◆ **Task objective**
As the answer, give a copy of each line below that includes the word "handled".

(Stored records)
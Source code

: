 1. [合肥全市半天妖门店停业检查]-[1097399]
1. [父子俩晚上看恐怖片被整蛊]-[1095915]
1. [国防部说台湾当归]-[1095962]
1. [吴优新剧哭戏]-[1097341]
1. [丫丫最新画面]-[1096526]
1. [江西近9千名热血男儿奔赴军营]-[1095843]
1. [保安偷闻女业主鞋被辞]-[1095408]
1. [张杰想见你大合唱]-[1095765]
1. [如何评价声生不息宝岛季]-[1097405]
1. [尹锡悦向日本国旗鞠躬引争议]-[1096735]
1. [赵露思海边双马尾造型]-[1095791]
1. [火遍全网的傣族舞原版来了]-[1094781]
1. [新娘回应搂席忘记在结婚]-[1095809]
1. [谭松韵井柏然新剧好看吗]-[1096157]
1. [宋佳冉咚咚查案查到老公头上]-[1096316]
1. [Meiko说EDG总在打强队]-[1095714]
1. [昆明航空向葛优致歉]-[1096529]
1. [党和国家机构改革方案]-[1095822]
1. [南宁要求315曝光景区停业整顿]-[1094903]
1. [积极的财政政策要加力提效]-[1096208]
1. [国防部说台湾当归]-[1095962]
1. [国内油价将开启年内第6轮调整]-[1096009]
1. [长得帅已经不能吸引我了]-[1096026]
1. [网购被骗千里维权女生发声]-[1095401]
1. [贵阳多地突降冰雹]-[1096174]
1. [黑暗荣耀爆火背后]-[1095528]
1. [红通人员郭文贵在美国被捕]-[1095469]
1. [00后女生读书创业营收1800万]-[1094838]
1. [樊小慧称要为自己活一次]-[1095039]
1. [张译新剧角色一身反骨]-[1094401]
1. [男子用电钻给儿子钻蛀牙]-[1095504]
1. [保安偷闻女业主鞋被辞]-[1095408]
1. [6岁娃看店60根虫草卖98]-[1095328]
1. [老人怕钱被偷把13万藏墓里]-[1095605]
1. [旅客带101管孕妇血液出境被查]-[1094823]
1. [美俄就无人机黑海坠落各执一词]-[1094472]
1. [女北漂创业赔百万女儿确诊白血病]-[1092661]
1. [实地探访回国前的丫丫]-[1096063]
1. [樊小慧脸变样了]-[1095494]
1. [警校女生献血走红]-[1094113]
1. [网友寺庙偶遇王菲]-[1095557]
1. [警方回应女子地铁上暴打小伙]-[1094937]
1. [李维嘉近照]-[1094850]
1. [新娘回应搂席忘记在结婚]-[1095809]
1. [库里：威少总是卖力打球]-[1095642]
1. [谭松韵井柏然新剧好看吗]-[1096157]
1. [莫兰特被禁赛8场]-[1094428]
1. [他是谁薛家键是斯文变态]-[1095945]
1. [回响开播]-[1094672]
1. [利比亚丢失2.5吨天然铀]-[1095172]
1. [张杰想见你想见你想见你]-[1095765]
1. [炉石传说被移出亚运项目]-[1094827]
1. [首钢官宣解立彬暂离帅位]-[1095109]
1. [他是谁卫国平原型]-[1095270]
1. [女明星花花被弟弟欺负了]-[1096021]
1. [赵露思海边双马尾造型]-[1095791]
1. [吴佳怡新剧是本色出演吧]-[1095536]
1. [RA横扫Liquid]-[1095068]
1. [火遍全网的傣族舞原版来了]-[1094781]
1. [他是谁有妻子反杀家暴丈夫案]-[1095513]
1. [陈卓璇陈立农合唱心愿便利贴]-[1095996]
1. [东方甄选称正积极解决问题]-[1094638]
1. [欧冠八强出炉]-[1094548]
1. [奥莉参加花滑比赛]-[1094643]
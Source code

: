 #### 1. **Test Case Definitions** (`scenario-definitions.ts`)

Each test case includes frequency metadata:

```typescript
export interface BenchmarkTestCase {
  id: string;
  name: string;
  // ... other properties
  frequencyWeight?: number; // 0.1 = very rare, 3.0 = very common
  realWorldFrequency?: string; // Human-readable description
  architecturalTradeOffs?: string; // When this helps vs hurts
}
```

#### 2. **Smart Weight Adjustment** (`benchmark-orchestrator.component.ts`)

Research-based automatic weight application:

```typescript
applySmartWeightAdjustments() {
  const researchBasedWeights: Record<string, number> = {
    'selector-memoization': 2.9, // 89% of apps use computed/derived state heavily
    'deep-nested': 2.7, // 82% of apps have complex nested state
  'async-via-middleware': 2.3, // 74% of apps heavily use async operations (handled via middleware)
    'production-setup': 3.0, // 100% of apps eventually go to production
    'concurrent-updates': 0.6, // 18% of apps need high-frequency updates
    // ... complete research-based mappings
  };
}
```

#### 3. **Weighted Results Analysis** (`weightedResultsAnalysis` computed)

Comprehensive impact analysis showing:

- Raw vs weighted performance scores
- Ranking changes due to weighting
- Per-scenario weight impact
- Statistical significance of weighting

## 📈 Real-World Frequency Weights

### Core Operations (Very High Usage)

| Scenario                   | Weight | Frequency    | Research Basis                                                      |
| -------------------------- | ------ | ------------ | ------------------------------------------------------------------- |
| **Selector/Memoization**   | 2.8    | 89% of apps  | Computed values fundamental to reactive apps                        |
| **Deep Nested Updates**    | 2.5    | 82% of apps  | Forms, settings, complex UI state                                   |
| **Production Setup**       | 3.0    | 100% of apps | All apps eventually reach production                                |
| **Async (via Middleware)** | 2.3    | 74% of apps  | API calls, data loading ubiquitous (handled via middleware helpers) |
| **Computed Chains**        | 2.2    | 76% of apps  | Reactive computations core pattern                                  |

◆ **Answer below**
  'async-via-middleware': 2.3, // 74% of apps heavily use async operations (handled via middleware)
| **Async (via Middleware)** | 2.3    | 74% of apps  | API calls, data loading ubiquitous (handled via middleware helpers) |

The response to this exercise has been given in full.